“Hector couldn’t win without you cheating and saving his ass. Levitating him off the blade was too much; you gave yourself away, and you’d have done that without me here. Even if he killed Rafael, the wererats would have challenged him until someone killed him. He would never have sat the throne or taken the oaths that you need to possess the wererats. This has all been for nothing, Padma. You never could plan long term on your own.”
“You are too young to know that,” he said.
“I share a lot of old memories with people who saw you as the weakling you are.”
“I was weak, that is true, but that was before the Mother came to me and together, we are so much more.” The airaround him wavered like dark mist, and then it was as if the darkness separated from him, looming at his back. I couldn’t decide if it was black flame, or like a dark ghost, but it wasn’t the darkness, it wasn’t even the darkness between stars that filled all our eyes.
“I will be sorry to lose my rat, but there will be other rats to call, other animals to enslave.”
“You’re half-right,” I said. I felt the darkness inside me move, liquid and alive; I had drunk down the night itself, and I had a second of fear that she had been inside me all this time, waiting to join with the lost pieces of herself, but I knew that wasn’t right. I’d met another vampire in Ireland that had a piece of her power, but it hadn’t been like this; they had gained one of her abilities to strengthen their own, but the darkness hadn’t been separate from them.
“The darkness has moved aside for you,” Neva said.
“It doesn’t belong to him,” I said.
“It belongs to itself,” the one Neva calledmijasaid.
“It’s looking for someone to use,” I said.
Neva whispered, “Our power will touch you, do not be afraid.”
I didn’t know what she meant until I felt something much smaller than a human hand touch my hand. It startled me enough that I looked down and lost concentration on Padma. The black rat with its white spots was looking up at me. The other rats had spilled around the island of all of us, but some had climbed the three brujas and the one on my hand. I stared into those black button eyes, and I swear there was too much weight of intelligence and personality for any rat I’d ever seen. I mean they’re smart, but not that kind of smart.
“They will not hurt another rat,” Hector said.
I laughed, and there was that uncertain look that I knew was Padma’s and not the confident swaggering man that Hector was supposed to be. “Do you know anything about real rats?” I asked.
Neva said, “Make him look into your eyes, Anita.”
I did what she asked, staring into the brown of Padma’s eyes set in Hector’s face. “I am the vampire here, Anita, not you.” The eyes started to glow with brown fire like a brown glass with the sun behind it.
“Keep the Goddess in your eyes, Anita, it is not as vampires we need to tame him,” Neva said.
I fought to hold on to the blackness that Obsidian Butterfly had taught me. I leaned over Hector and looked into Padma’s glowing eyes with the darkness between stars in my eyes.
“They showed me their dark eyes and it availed them nothing,” Hector said, but it was Padma’s voice the way Pierrot’s voice could come out of Pierette.
“This is not the same darkness,” Neva said. “There is more than one goddess in the heavens, Master of Beasts.”
“I don’t know what you are babbling about, woman.”
And then I saw the rats in the darkness, so that it wasn’t the darkness between the stars at all, but a blackness made up of rats, as if the universe were connected together with them, or the universe was nothing but rats, black and warm, and the darkness collapsed into an avalanche of rats that fell through Neva’s eyes and into my own and into Padma’s eyes in Hector’s face.
“What are you doing?” Hector asked, and his voice held the first hint of fear.
Neva answered, “She has opened the way for us.”
I felt like I was falling with the rats and the darkness into the brown glow of Padma’s eyes.

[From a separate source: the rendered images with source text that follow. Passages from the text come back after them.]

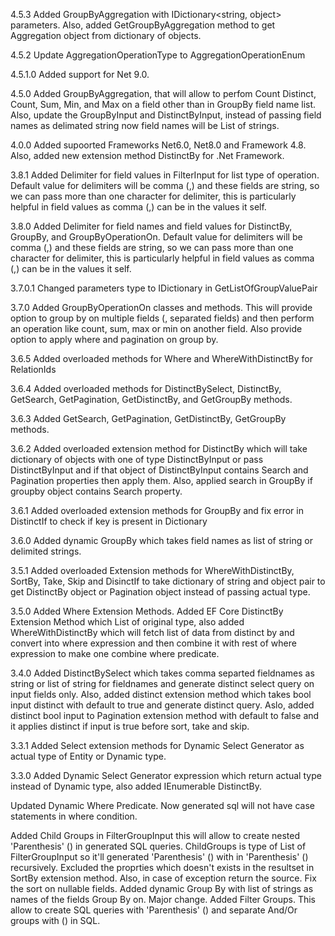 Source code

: 
4.5.3 Added GroupByAggregation with IDictionary<string, object> parameters.
Also, added GetGroupByAggregation method to get Aggregation object from dictionary of objects.

4.5.2 Update AggregationOperationType to AggregationOperationEnum

4.5.1.0 Added support for Net 9.0.

4.5.0 Added GroupByAggregation, that will allow to perfom Count Distinct, Count, Sum, Min, and Max on a field other than in GroupBy field name list.
Also, update the GroupByInput and DistinctByInput, instead of passing field names as delimated string now field names will be List of strings.

4.0.0 Added supoorted Frameworks Net6.0, Net8.0 and Framework 4.8. Also, added new extension method DistinctBy for .Net Framework.

3.8.1 Added Delimiter for field values in FilterInput for list type of operation. Default value for delimiters will be comma (,) and these fields are string, so we can pass more than one character for delimiter, this is particularly helpful in field values as comma (,) can be in the values it self.

3.8.0 Added Delimiter for field names and field values for DistinctBy, GroupBy, and GroupByOperationOn. Default value for delimiters will be comma (,) and these fields are string, so we can pass more than one character for delimiter, this is particularly helpful in field values as comma (,) can be in the values it self.

3.7.0.1 Changed parameters type to IDictionary in GetListOfGroupValuePair

3.7.0 Added GroupByOperationOn classes and methods. This will provide option to group by on multiple fields (, separated fields) and then perform an operation like count, sum, max or min on another field. Also provide option to apply where and pagination on group by.

3.6.5 Added overloaded methods for Where and WhereWithDistinctBy for RelationIds

3.6.4 Added overloaded methods for DistinctBySelect, DistinctBy, GetSearch, GetPagination, GetDistinctBy, and GetGroupBy methods.

3.6.3 Added GetSearch, GetPagination, GetDistinctBy, GetGroupBy methods.

3.6.2 Added overloaded extension method for DistinctBy which will take dictionary of objects with one of type DistinctByInput or pass DistinctByInput and if that object of DistinctByInput contains Search and Pagination properties then apply them. Also, applied search in GroupBy if groupby object contains Search property.

3.6.1 Added overloaded extension methods for GroupBy and fix error in DistinctIf to check if key is present in Dictionary

3.6.0 Added dynamic GroupBy which takes field names as list of string or delimited strings.

3.5.1 Added overloaded Extension methods for WhereWithDistinctBy, SortBy, Take, Skip and DisinctIf to take dictionary of string and object pair to get DistinctBy object or Pagination object instead of passing actual type.

3.5.0 Added Where Extension Methods. Added EF Core DistinctBy Extension Method which List of original type, also added WhereWithDistinctBy which will fetch list of data from distinct by and convert into where expression and then combine it with rest of where expression to make one combine where predicate.

3.4.0 Added DistinctBySelect which takes comma separted fieldnames as string or list of string for fieldnames and generate distinct select query on input fields only. Also, added distinct extension method which takes bool input distinct with default to true and generate distinct query. Aslo, added distinct bool input to Pagination extension method with default to false and it applies distinct if input is true before sort, take and skip.

3.3.1 Added Select extension methods for Dynamic Select Generator as actual type of Entity or Dynamic type.

3.3.0 Added Dynamic Select Generator expression which return actual type instead of Dynamic type, also added IEnumerable DistinctBy.

Updated Dynamic Where Predicate. Now generated sql will not have case statements in where condition.

Added Child Groups in FilterGroupInput this will allow to create nested 'Parenthesis' () in generated SQL queries. ChildGroups is type of List of FilterGroupInput so it'll generated 'Parenthesis' () with in 'Parenthesis' () recursively. Excluded the proprties which doesn't exists in the resultset in SortBy extension method. Also, in case of exception return the source. Fix the sort on nullable fields. Added dynamic Group By with list of strings as names of the fields Group By on. Major change. Added Filter Groups. This allow to create SQL queries with 'Parenthesis' () and separate And/Or groups with () in SQL. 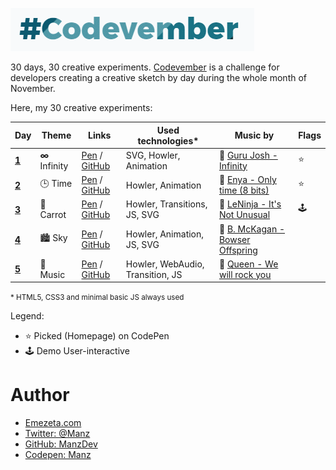 ![Codevember 2018](codevember-logo.gif)

30 days, 30 creative experiments. [Codevember](http://codevember.xyz/) is a challenge for developers creating a creative sketch by day during the whole month of November.

Here, my 30 creative experiments:

| Day | Theme | Links | Used technologies* | Music by | Flags |
|-----|-------|--------------|-------------|-------------------|----------|
| [**1**](https://twitter.com/Manz/status/1060249263425359873) | **∞** Infinity | [Pen](https://codepen.io/manz/pen/oQbWWj) / [GitHub](https://manzdev.github.io/codevember2018/day-1/) | SVG, Howler, Animation | 🎵 [Guru Josh - Infinity](https://en.wikipedia.org/wiki/Infinity_(Guru_Josh_song)) | ⭐ |
| [**2**](https://twitter.com/Manz/status/1060292299467485185) | 🕒 Time | [Pen](https://codepen.io/manz/pen/wQMpJK) / [GitHub](https://manzdev.github.io/codevember2018/day-2/) | Howler, Animation | 🎵 [Enya - Only time (8 bits)](https://www.youtube.com/watch?v=nuednVPR92Y) | ⭐ |
| [**3**](https://twitter.com/Manz/status/1060503517931147264) | 🥕 Carrot | [Pen](https://codepen.io/manz/pen/gQrbXY) / [GitHub](https://manzdev.github.io/codevember2018/day-3/) | Howler, Transitions, JS, SVG | 🎵 [LeNinja - It's Not Unusual](https://soundcloud.com/vermelindo/itsnotunusual8bits) | 🕹 |
| [**4**](https://twitter.com/Manz/status/1060860535565152256) | 🏙️ Sky | [Pen](https://codepen.io/manz/full/qQNdNv/) / [GitHub](https://manzdev.github.io/codevember2018/day-4/) | Howler, Animation, JS, SVG | 🎵 [B. McKagan - Bowser Offspring](https://soundcloud.com/vermelindo/itsnotunusual8bits) | |
| [**5**](https://twitter.com/Manz/status/1062023724126429187) | 🎼 Music | [Pen](https://codepen.io/manz/pen/rQWYrR) / [GitHub](https://manzdev.github.io/codevember2018/day-5/) | Howler, WebAudio, Transition, JS | 🎵 [Queen - We will rock you](https://www.youtube.com/watch?v=-tJYN-eG1zk) | |

<small>* HTML5, CSS3 and minimal basic JS always used</small>

Legend:
* ⭐ Picked (Homepage) on CodePen
* 🕹 Demo User-interactive

# Author

- [Emezeta.com](https://www.emezeta.com/)
- [Twitter: @Manz](https://twitter.com/Manz)
- [GitHub: ManzDev](https://github.com/ManzDev)
- [Codepen: Manz](https://codepen.io/Manz)
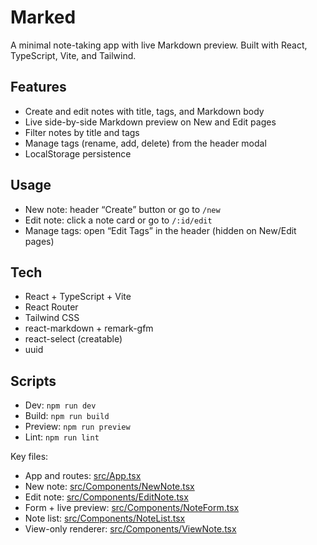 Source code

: # Marked

A minimal note-taking app with live Markdown preview. Built with React, TypeScript, Vite, and Tailwind.

## Features

- Create and edit notes with title, tags, and Markdown body
- Live side-by-side Markdown preview on New and Edit pages
- Filter notes by title and tags
- Manage tags (rename, add, delete) from the header modal
- LocalStorage persistence

## Usage

- New note: header “Create” button or go to `/new`
- Edit note: click a note card or go to `/:id/edit`
- Manage tags: open “Edit Tags” in the header (hidden on New/Edit pages)

## Tech

- React + TypeScript + Vite
- React Router
- Tailwind CSS
- react-markdown + remark-gfm
- react-select (creatable)
- uuid

## Scripts

- Dev: `npm run dev`
- Build: `npm run build`
- Preview: `npm run preview`
- Lint: `npm run lint`

Key files:

- App and routes: [src/App.tsx](src/App.tsx)
- New note: [src/Components/NewNote.tsx](src/Components/NewNote.tsx)
- Edit note: [src/Components/EditNote.tsx](src/Components/EditNote.tsx)
- Form + live preview: [src/Components/NoteForm.tsx](src/Components/NoteForm.tsx)
- Note list: [src/Components/NoteList.tsx](src/Components/NoteList.tsx)
- View-only renderer: [src/Components/ViewNote.tsx](src/Components/ViewNote.tsx)
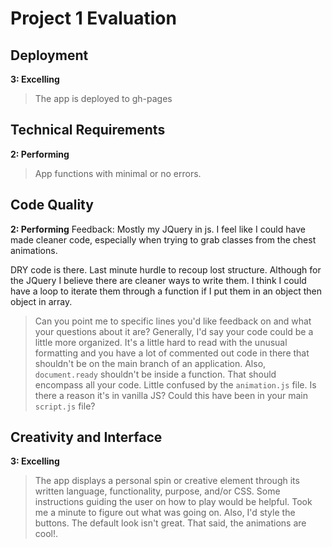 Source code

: # Project 1 Evaluation

## Deployment

**3: Excelling**
> The app is deployed to gh-pages

## Technical Requirements

**2: Performing**
> App functions with minimal or no errors.

## Code Quality

**2: Performing**
Feedback:
Mostly my JQuery in js. I feel like I could have made cleaner code, especially when trying to grab classes from the chest animations.

DRY code is there. Last minute hurdle to recoup lost structure. Although for the JQuery I believe there are cleaner ways to write them. I think I could have a loop to iterate them through a function if I put them in an object then object in array.

> Can you point me to specific lines you'd like feedback on and what your questions about it are? Generally, I'd say your code could be a little more organized. It's  a little hard to read with the unusual formatting and you have a lot of commented out code in there that shouldn't be on the main branch of an application. Also, `document.ready` shouldn't be inside a function. That should encompass all your code. Little confused by the `animation.js` file. Is there a reason it's in vanilla JS? Could this have been in your main `script.js` file?

## Creativity and Interface

**3: Excelling**
> The app displays a personal spin or creative element through its written language, functionality, purpose, and/or CSS. Some instructions guiding the user on how to play would be helpful. Took me a minute to figure out what was going on. Also, I'd style the buttons. The default look isn't great. That said, the animations are cool!.





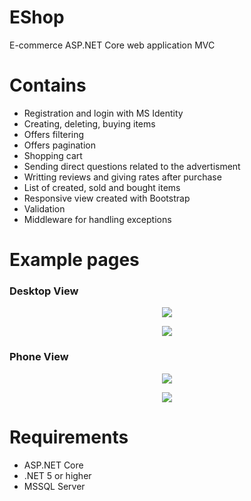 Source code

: # EShop
E-commerce ASP.NET Core web application MVC 

# Contains
- Registration and login with MS Identity
- Creating, deleting, buying items
- Offers filtering
- Offers pagination
- Shopping cart
- Sending direct questions related to the advertisment
- Writting reviews and giving rates after purchase
- List of created, sold and bought items
- Responsive view created with Bootstrap
- Validation
- Middleware for handling exceptions 

# Example pages

### Desktop View

<p align="center">
  <img src="https://user-images.githubusercontent.com/80934402/177594478-09de1bfb-5576-40ec-88bd-8bb4634d0f0d.png"/>
</p>

<p align="center">
<img src="https://user-images.githubusercontent.com/80934402/177594493-f19d903e-213f-48ce-8e34-47903caa7e45.png"/>
</p>

### Phone View

<p align="center">
  <img src="https://user-images.githubusercontent.com/80934402/177592870-f7e82b31-3181-4c26-a3da-3ed48cb2c80a.png"/>
</p>

<p align="center">
  <img src="https://user-images.githubusercontent.com/80934402/177592885-cf62b487-f6af-49e4-a68b-3025658a5183.png"/>
</p>

# Requirements
- ASP.NET Core
- .NET 5 or higher
- MSSQL Server
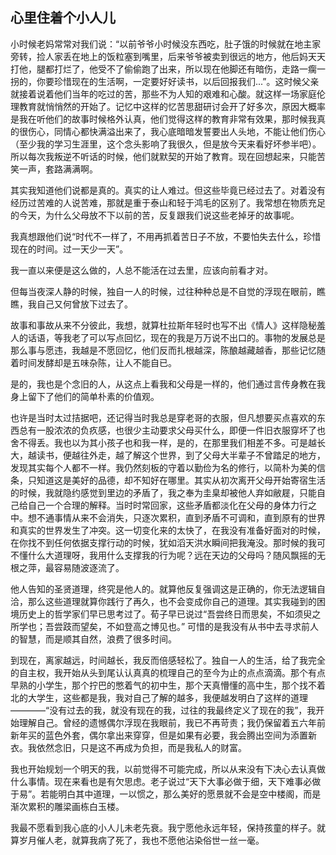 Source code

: ## 心里住着个小人儿

小时候老妈常常对我们说：“以前爷爷小时候没东西吃，肚子饿的时候就在地主家旁转，捡人家丢在地上的饭粒塞到嘴里，后来爷爷被卖到很远的地方，他后妈天天打他，腿都打烂了，他受不了偷偷跑了出来，所以现在他脚还有暗伤，走路一瘸一拐的，你要珍惜现在的生活啊，一定要好好读书，以后回报我们...”。这时候父亲就接着说着他们当年的吃过的苦，那些不为人知的艰难和心酸。就这样一场家庭伦理教育就悄悄然的开始了。记忆中这样的忆苦思甜研讨会开了好多次，原因大概率是我在听他们的故事时候格外认真，他们觉得这样的教育非常有效果，那时候我真的很伤心，同情心都快满溢出来了，我心底暗暗发誓要出人头地，不能让他们伤心（至少我的学习生涯里，这个念头影响了我很久，但是放今天来看好坏参半吧）。所以每次我叛逆不听话的时候，他们就默契的开始了教育。现在回想起来，只能苦笑一声，套路满满啊。

其实我知道他们说都是真的。真实的让人难过。但这些毕竟已经过去了。对着没有经历过苦难的人说苦难，那就是重于泰山和轻于鸿毛的区别了。我常想在物质充足的今天，为什么父母放不下以前的苦，反复跟我们说这些老掉牙的故事呢。

我真想跟他们说“时代不一样了，不用再抓着苦日子不放，不要怕失去什么，珍惜现在的时间。过一天少一天”。

我一直以来便是这么做的，人总不能活在过去里，应该向前看才对。

但每当夜深人静的时候，独自一人的时候，过往种种总是不自觉的浮现在眼前，瞧瞧，我自己又何曾放下过去了。

故事和事故从来不分彼此，我想，就算杜拉斯年轻时也写不出《情人》这样隐秘羞人的话语，等我老了可以写点回忆，现在的我是万万说不出口的。事物的发展总是那么事与愿违，我越是不愿回忆，他们反而扎根越深，陈酿越藏越香，那些记忆随着时间发酵却是五味杂陈，让人不能自已。

是的，我也是个念旧的人，从这点上看我和父母是一样的，他们通过言传身教在我身上留下了他们的简单朴素的价值观。

也许是当时太过拮据吧，还记得当时我总是穿老哥的衣服，但凡想要买点喜欢的东西总有一股浓浓的负疚感，也很少主动要求父母买什么，即便一件旧衣服穿坏了也舍不得丢。我也以为其小孩子也和我一样，是的，在那里我们相差不多。可是越长大，越读书，便越往外走，越了解这个世界，到了父母大半辈子不曾踏足的地方，发现其实每个人都不一样。我仍然刻板的守着以勤俭为名的修行，以简朴为美的信条，只知道这是美好的品德，却不知好在哪里。其实从初次离开父母开始寄宿生活的时候，我就隐约感觉到里边的矛盾了，我之奉为圭臬却被他人弃如敝屣，只能自己给自己一个合理的解释。当时时常回家，这些矛盾都淡化在父母的身体力行之中。想不通事情从来不会消失，只逐次累积，直到矛盾不可调和，直到原有的世界和真实的世界发生了冲突。这一切变化来的太快了，在我没有准备好面对的时候，在你找不到任何依据支撑行动的时候，犹如滔天洪水瞬间把我淹没。那时候的我可不懂什么大道理呀，我用什么支撑我的行为呢？远在天边的父母吗？随风飘摇的无根之萍，最容易随波逐流了。

他人告知的圣贤道理，终究是他人的。就算他反复强调这是正确的，你无法逻辑自洽，那么这些道理就算你践行了再久，也不会变成你自己的道理。其实我碰到的困境历史上的哲学家们早已思考过了。荀子早已说过“吾尝终日而思矣，不如须臾之所学也；吾尝跂而望矣，不如登高之博见也。” 可惜的是我没有从书中去寻求前人的智慧，而是顺其自然，浪费了很多时间。

到现在，离家越远，时间越长，我反而倍感轻松了。独自一人的生活，给了我完全的自主权，我开始从头到尾认认真真的梳理自己的至今为止的点点滴滴。那个有点早熟的小学生，那个拧巴的憋着气的初中生，那个天真懵懂的高中生，那个找不着北的大学生，这些都是我，我对自己了解的越多，我便越发明白了这样的道理————“没有过去的我，就没有现在的我，过往的我最终定义了现在的我”，我开始理解自己。曾经的遗憾偶尔浮现在我眼前，我已不再苛责；我仍保留着五六年前新年买的蓝色外套，偶尔拿出来穿穿，但是如果有必要，我会腾出空间为添置新衣。我依然念旧，只是这不再成为负担，而是我私人的财富。

我也开始规划一个明天的我，以前觉得不可能完成，所以从来没有下决心去认真做什么事情。现在来看也是有欠思虑。老子说过“天下大事必做于细，天下难事必做于易”。若能明白其中道理，一以惯之，那么美好的愿景就不会是空中楼阁，而是渐次累积的雕梁画栋白玉楼。

我最不愿看到我心底的小人儿未老先衰。我宁愿他永远年轻，保持孩童的样子。就算岁月催人老，就算我病了死了，我也不愿他沾染俗世一丝一毫。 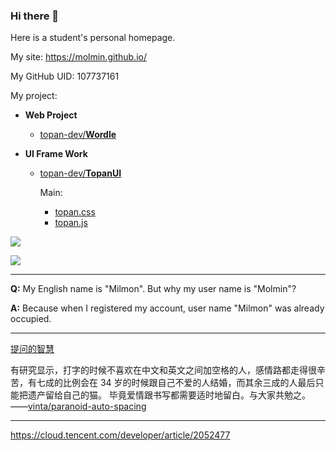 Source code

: ### Hi there 👋

Here is a student's personal homepage.

My site: <https://molmin.github.io/>

My GitHub UID: 107737161

My project:

<!-- - **Web Site Systems**
  - [**Milmon Page**](https://github.com/Molmin/Milmon-Page) (Building...)
    
    Example Site: <https://molmin.github.io/> -->

<!-- - **Games**
  - [**MilGet**](https://github.com/Molmin/MilGet) (Building...)
    
    Play it: <https://molmin.github.io/games/milget/> -->

- **Web Project**
  - [topan-dev/**Wordle**](https://github.com/topan-dev/wordle.git)
  
- **UI Frame Work**
  - [topan-dev/**TopanUI**](https://github.com/topan-dev/TopanUI.git)
    
    Main: 
    - [topan.css](https://topan-dev.github.io/TopanUI/topan.css)
    - [topan.js](https://topan-dev.github.io/TopanUI/topan.js)

[![](https://github-readme-stats.vercel.app/api?username=Molmin&show_icons=true)](https://molmin.github.io/)

[![](https://github-readme-stats.vercel.app/api/top-langs/?username=Molmin&layout=compact&show_icons=true)](https://molmin.github.io/)

---

**Q:** My English name is "Milmon". But why my user name is "Molmin"?

**A:** Because when I registered my account, user name "Milmon" was already occupied.

---

[提问的智慧](https://github.com/ryanhanwu/How-To-Ask-Questions-The-Smart-Way/blob/main/README-zh_CN.md)

有研究显示，打字的时候不喜欢在中文和英文之间加空格的人，感情路都走得很辛苦，有七成的比例会在 34 岁的时候跟自己不爱的人结婚，而其余三成的人最后只能把遗产留给自己的猫。 毕竟爱情跟书写都需要适时地留白。与大家共勉之。——[vinta/paranoid-auto-spacing](https://github.com/vinta/pangu.js)

---

<https://cloud.tencent.com/developer/article/2052477>
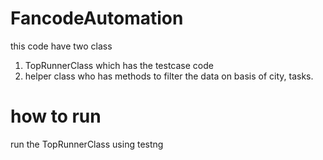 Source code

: # FancodeAutomation

this code have two class
1. TopRunnerClass which has the testcase code
2.  helper class who has methods to filter the data on basis of city, tasks.

# how to run
run the TopRunnerClass using testng
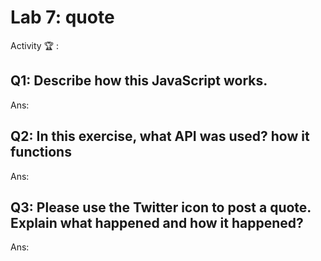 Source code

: # Lab 7: quote

Activity 🏆 :
## Q1: Describe how this JavaScript works.
Ans:

## Q2: In this exercise, what API was used? how it functions
Ans:

## Q3: Please use the Twitter icon to post a quote. Explain what happened and how it happened?
Ans:


<!--
            JavaScript adv: Lab 7
            Group:
            1. Name: SITI DZIN NORSYAFIKA BINTI MOHD ISA, Matrix No: SX220330ECJHS04, Github ID: dzinsyafika97
            2. Name: MOHAMED HARIS BIN MOHAMED MAZLAN, Matrix No: SX221954ECJHF04, Github ID: harismazlan
            3. Name: EL INSYIRAAH FATHIN BINTI AMIRUDDIN, Matrix No: SX22034ECJHS04, Github ID: elleamyr
            4. Name: MUHAMMAD FAIZ FITRI BIN MOHD NOH, Matrix No: SX220354ECJHS04, Github ID: AshuraRin
-->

Hector started to scream, and I wanted to join him. I repeated in my head,I trust Neva, I trust the rodere, I trust their magic, I trust Rafael, I trust Claudia, I trust Benito, and then the rats and I spilled through Hector’s eyes and into Padma’s hotel room, except the rats weren’t metaphors or bits of space darkness—they were real squeaking, scrambling, wriggling rats filling the room.
“You cannot hurt me with rats, it was my first animal to call,” Padma said.
The rats milled around the room and did not touch him, he was right, and then like an echo I felt the black rat with the white chest spot touching my hand, its whiskers tickling along my skin. It reminded me that my body was still kneeling on the sand and on Hector, and it reminded me of one more thing.
“Rats are my animal to call now, too,” I said.
“You are a child playing with toys you do not understand,” Padma sneered.
I felt the rat scramble up my bloody shirt and push its way through the mess of my hair with its drying blood, and the rat didn’t care. It liked being near me, and I realized I liked the weight of it on my shoulder, the way it cuddled against my face. This was the first time I’d ever been able to interact with the real-life version of my animal to call—with all the others it was the wereanimal, but never just the animal part without the human in there somewhere.